Ik heb staan janken als een klein kind in de parkeergarage. Wij waren de auto in de garage aan het zetten, en mijn ouders kwamen met Mira net ook naar beneden. Toen ik haar kleine armpjes om mijn hals voelde en mijn neus in haar haar drukte, kwam het opeens keihard binnen. Voor hetzelfde geld. Met wat minder geluk.

One of these days the ground will drop out from beneath your feet.

En al

#PP11

Ik had een heel stuk getikt over onze ervaringen van gisteren, maar ik heb net alles weer weggedaan. Omdat er eigenlijk alleen maar leegte is nu. We hebben besloten de dochter pas morgen op te halen, want we zijn nu zodanig onder de indruk en trillerig dat we nog even tijd nodig hebben.

Veel korter dus: ons kindje bleek onze engelbewaarder, we waren net naar haar aan het bellen in een stevige backstage-container toen het begon. De uren die volgden waren onwezenlijk. Dat ge uw beste vriendin niet kunt bereiken en dat die op de wei staat. De opluchting als ge haar en uw vrienden vindt. Dat ge steeds ergere berichten hoort. De opluchting van facebook en sms-en met verlossende berichten van kameraden die ok zijn. Dat ge steeds ergere berichten hoort.

Ook: hoe ge niet beseft hoe ernstig het is. Ook al ziet ge ingestorte tenten, ambulances, geknakte bomen, omgevallen staketsels. Dat ge daar staat, met duizenden mensen, en dat iedereen zo rustig bleef. Alsof het grootste deel van de aanwezigen besefte: ik verwittig het thuisfront, en daarna blijf ik gewoon wachten. En laat de mensen hun werk doen om te helpen.
Toen we vandaag de beelden zagen, drong het pas goed door. We were very lucky.

Ook: hoe degoutant de veroordelingen van organisatie en hulpdiensten. Het boeman-zoeken in de pers. En het gezeik over dat er geen GSM-bereik was. Ik stond er met mijn neus op, en voor zover ik kon zien heeft iedereen adequaat, rustig en correct gereageerd.

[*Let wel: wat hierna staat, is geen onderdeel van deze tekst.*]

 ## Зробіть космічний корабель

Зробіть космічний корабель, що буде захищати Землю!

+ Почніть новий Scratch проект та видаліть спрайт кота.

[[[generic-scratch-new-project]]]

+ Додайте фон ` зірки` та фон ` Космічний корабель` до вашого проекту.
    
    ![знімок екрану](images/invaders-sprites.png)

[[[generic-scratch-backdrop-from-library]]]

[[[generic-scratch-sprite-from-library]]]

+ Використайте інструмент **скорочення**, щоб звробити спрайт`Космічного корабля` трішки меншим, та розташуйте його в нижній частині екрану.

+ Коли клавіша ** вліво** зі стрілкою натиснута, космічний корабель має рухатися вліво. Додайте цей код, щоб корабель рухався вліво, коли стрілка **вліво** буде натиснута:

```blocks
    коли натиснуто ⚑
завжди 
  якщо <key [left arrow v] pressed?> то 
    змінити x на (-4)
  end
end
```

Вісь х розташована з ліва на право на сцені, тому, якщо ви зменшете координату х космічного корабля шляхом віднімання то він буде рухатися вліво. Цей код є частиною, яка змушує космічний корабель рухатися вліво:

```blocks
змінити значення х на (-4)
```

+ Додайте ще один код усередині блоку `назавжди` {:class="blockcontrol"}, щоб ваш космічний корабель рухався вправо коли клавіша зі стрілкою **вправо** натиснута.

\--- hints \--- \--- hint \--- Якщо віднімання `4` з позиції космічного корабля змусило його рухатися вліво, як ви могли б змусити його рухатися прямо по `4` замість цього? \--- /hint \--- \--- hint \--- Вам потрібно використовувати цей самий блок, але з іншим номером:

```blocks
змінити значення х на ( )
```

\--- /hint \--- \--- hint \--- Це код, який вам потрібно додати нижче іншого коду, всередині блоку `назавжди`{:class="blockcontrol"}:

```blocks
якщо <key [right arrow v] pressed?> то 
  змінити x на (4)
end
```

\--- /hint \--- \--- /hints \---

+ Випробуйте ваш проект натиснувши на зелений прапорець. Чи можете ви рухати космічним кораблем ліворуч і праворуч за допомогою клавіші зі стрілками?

Oprecht veel sterkte aan de familie en vrienden van slachtoffers. Aan de organisatoren, medewerkers, vrijwilligers. En aan iedereen die veel schrik heeft gehad, gisteren.

En al

Een janet, dat ben ik.

Morgen ga ik naar Pukkelpop. Vrijdag en zaterdag ook, tenandere, dus dat betekent drie dagen weg. Vier, eigenlijk, als u in rekening brengt dat we zaterdag pas laat terug zullen keren en het dus eigenlijk al zondag zal zijn. Vorig jaar is dat ongelooflijk bevallen, Pukkelpop, dus ik wilde dit jaar per sé weer. Vorig jaar twee dagen, dit jaar het hele zwik, zo verkondigde ik stoer in januari. De dochter zou naar zee gaan, van woensdagavond al, en dan zou ik haar zondag ophalen. Ha. Geen problemen hier met dat loslaten, meneer.

Tot een paar weken geleden. Opeens had ik een steen in mijn maag toen ik bedacht dat ik het schaap vier hele nachten niet onder mijn dak zou hebben. De steen werd groter en ik kon er bijna niet van slapen. Ge kent dat wel, zo in het donker in uw bed en hoe de dingen dan altijd zo erg lijken. En onoverkomelijk.

Ik spuugde de steen uit, knabbelde hem tot gruis en zette mijn trots en stoeremoederschap opzij. En vroeg dus een gunst aan mijn ouders. Mijn mama moest een beetje lachen met mij. En er werd een beetje met ogen gerold ook. Maar ik ben ooit ook een meiske van twee geweest, dus ze verstaan dat wel.

En dus slaapt de dochter deze nacht nog thuis, en komen mijn ouders morgen bij het ochtendgloren hun kleinkind ophalen in Gent. Allemaal omdat ik met een steen zat. En omdat een drienachtensteen beduidend makkelijker verteerbaar is dan eentje van vier.